[Source records]
·····

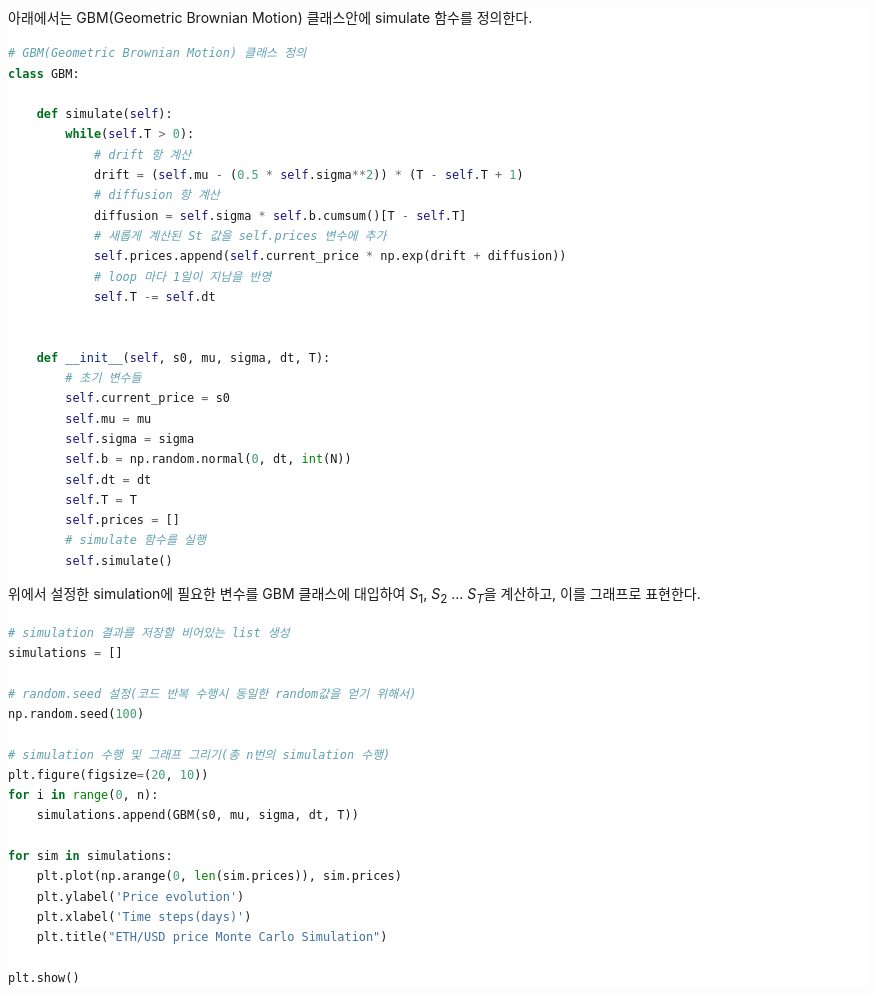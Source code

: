 아래에서는 GBM(Geometric Brownian Motion) 클래스안에 simulate 함수를 정의한다.
```python
# GBM(Geometric Brownian Motion) 클래스 정의
class GBM:

    def simulate(self):
        while(self.T > 0):
            # drift 항 계산
            drift = (self.mu - (0.5 * self.sigma**2)) * (T - self.T + 1)
            # diffusion 항 계산
            diffusion = self.sigma * self.b.cumsum()[T - self.T]
            # 새롭게 계산된 St 값을 self.prices 변수에 추가
            self.prices.append(self.current_price * np.exp(drift + diffusion))
            # loop 마다 1일이 지남을 반영 
            self.T -= self.dt


    def __init__(self, s0, mu, sigma, dt, T):
        # 초기 변수들
        self.current_price = s0
        self.mu = mu
        self.sigma = sigma
        self.b = np.random.normal(0, dt, int(N))
        self.dt = dt
        self.T = T
        self.prices = []
        # simulate 함수를 실행
        self.simulate()   
```

위에서 설정한 simulation에 필요한 변수를 GBM 클래스에 대입하여 $S_{1}$, $S_{2}$ ... $S_{T}$을 계산하고, 이를 그래프로 표현한다.
 
``` python
# simulation 결과를 저장할 비어있는 list 생성
simulations = []

# random.seed 설정(코드 반복 수행시 동일한 random값을 얻기 위해서)
np.random.seed(100)

# simulation 수행 및 그래프 그리기(총 n번의 simulation 수행)
plt.figure(figsize=(20, 10))
for i in range(0, n):
    simulations.append(GBM(s0, mu, sigma, dt, T))

for sim in simulations:
    plt.plot(np.arange(0, len(sim.prices)), sim.prices)
    plt.ylabel('Price evolution')
    plt.xlabel('Time steps(days)')
    plt.title("ETH/USD price Monte Carlo Simulation")

plt.show()
```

·····

▶ **Exercise objective**: None of the pictures should appear; repeat the records exactly otherwise.

▶ **Written answer**:
Source code

: 아래에서는 GBM(Geometric Brownian Motion) 클래스안에 simulate 함수를 정의한다.
```python
# GBM(Geometric Brownian Motion) 클래스 정의
class GBM:

    def simulate(self):
        while(self.T > 0):
            # drift 항 계산
            drift = (self.mu - (0.5 * self.sigma**2)) * (T - self.T + 1)
            # diffusion 항 계산
            diffusion = self.sigma * self.b.cumsum()[T - self.T]
            # 새롭게 계산된 St 값을 self.prices 변수에 추가
            self.prices.append(self.current_price * np.exp(drift + diffusion))
            # loop 마다 1일이 지남을 반영 
            self.T -= self.dt


    def __init__(self, s0, mu, sigma, dt, T):
        # 초기 변수들
        self.current_price = s0
        self.mu = mu
        self.sigma = sigma
        self.b = np.random.normal(0, dt, int(N))
        self.dt = dt
        self.T = T
        self.prices = []
        # simulate 함수를 실행
        self.simulate()   
```

위에서 설정한 simulation에 필요한 변수를 GBM 클래스에 대입하여 $S_{1}$, $S_{2}$ ... $S_{T}$을 계산하고, 이를 그래프로 표현한다.
 
``` python
# simulation 결과를 저장할 비어있는 list 생성
simulations = []

# random.seed 설정(코드 반복 수행시 동일한 random값을 얻기 위해서)
np.random.seed(100)

# simulation 수행 및 그래프 그리기(총 n번의 simulation 수행)
plt.figure(figsize=(20, 10))
for i in range(0, n):
    simulations.append(GBM(s0, mu, sigma, dt, T))

for sim in simulations:
    plt.plot(np.arange(0, len(sim.prices)), sim.prices)
    plt.ylabel('Price evolution')
    plt.xlabel('Time steps(days)')
    plt.title("ETH/USD price Monte Carlo Simulation")

plt.show()
```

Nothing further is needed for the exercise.